**Work instruction**
Leave every image out, and return the rest of the data word for word.

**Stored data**
........
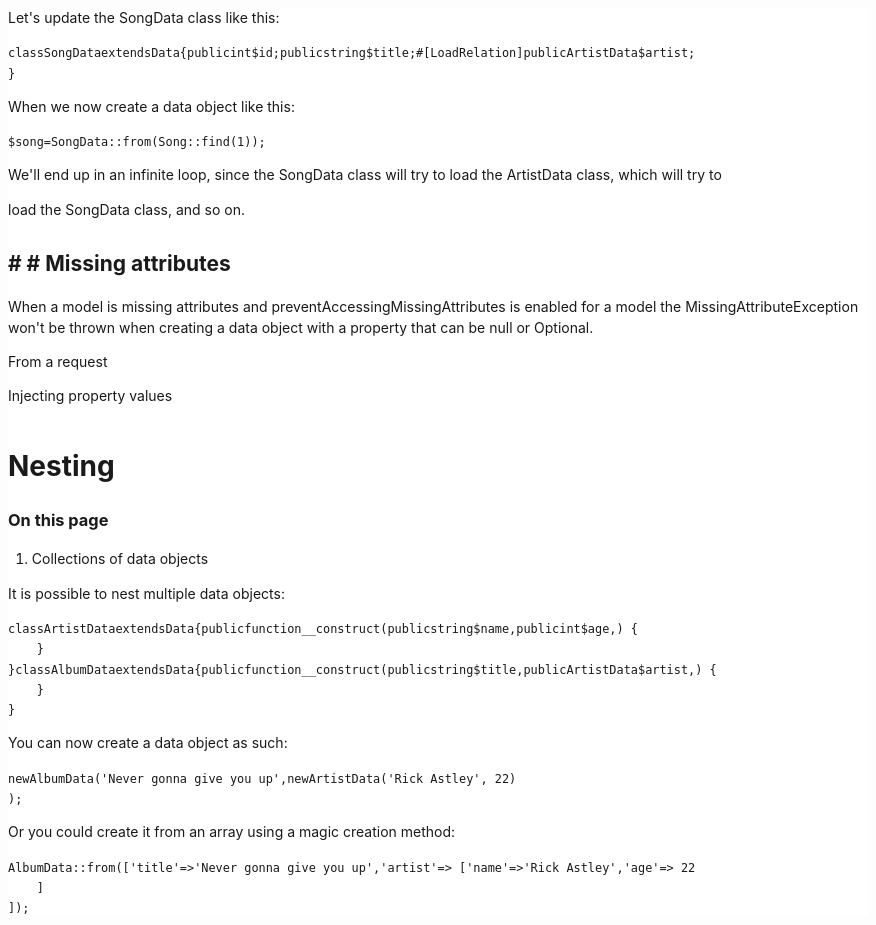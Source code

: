 Let's update the SongData class like this:

```
classSongDataextendsData{publicint$id;publicstring$title;#[LoadRelation]publicArtistData$artist;
}
```

When we now create a data object like this:

```
$song=SongData::from(Song::find(1));
```

We'll end up in an infinite loop, since the SongData class will try to load the ArtistData class, which will try to

load the SongData class, and so on.

## # # Missing attributes

When a model is missing attributes and preventAccessingMissingAttributes is enabled for a model the MissingAttributeException won't be thrown when creating a data object with a property that can be null or Optional.

From a request

Injecting property values






# Nesting

### On this page

1. Collections of data objects

It is possible to nest multiple data objects:

```
classArtistDataextendsData{publicfunction__construct(publicstring$name,publicint$age,) {
    }
}classAlbumDataextendsData{publicfunction__construct(publicstring$title,publicArtistData$artist,) {
    }
}
```

You can now create a data object as such:

```
newAlbumData('Never gonna give you up',newArtistData('Rick Astley', 22)
);
```

Or you could create it from an array using a magic creation method:

```
AlbumData::from(['title'=>'Never gonna give you up','artist'=> ['name'=>'Rick Astley','age'=> 22
    ]
]);
```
........
**Written answer**
Source code

: Let's update the SongData class like this:

```
classSongDataextendsData{publicint$id;publicstring$title;#[LoadRelation]publicArtistData$artist;
}
```

When we now create a data object like this:

```
$song=SongData::from(Song::find(1));
```

We'll end up in an infinite loop, since the SongData class will try to load the ArtistData class, which will try to

load the SongData class, and so on.

## # # Missing attributes

When a model is missing attributes and preventAccessingMissingAttributes is enabled for a model the MissingAttributeException won't be thrown when creating a data object with a property that can be null or Optional.

From a request

Injecting property values






# Nesting

### On this page

1. Collections of data objects

It is possible to nest multiple data objects:

```
classArtistDataextendsData{publicfunction__construct(publicstring$name,publicint$age,) {
    }
}classAlbumDataextendsData{publicfunction__construct(publicstring$title,publicArtistData$artist,) {
    }
}
```

You can now create a data object as such:

```
newAlbumData('Never gonna give you up',newArtistData('Rick Astley', 22)
);
```

Or you could create it from an array using a magic creation method:

```
AlbumData::from(['title'=>'Never gonna give you up','artist'=> ['name'=>'Rick Astley','age'=> 22
    ]
]);
```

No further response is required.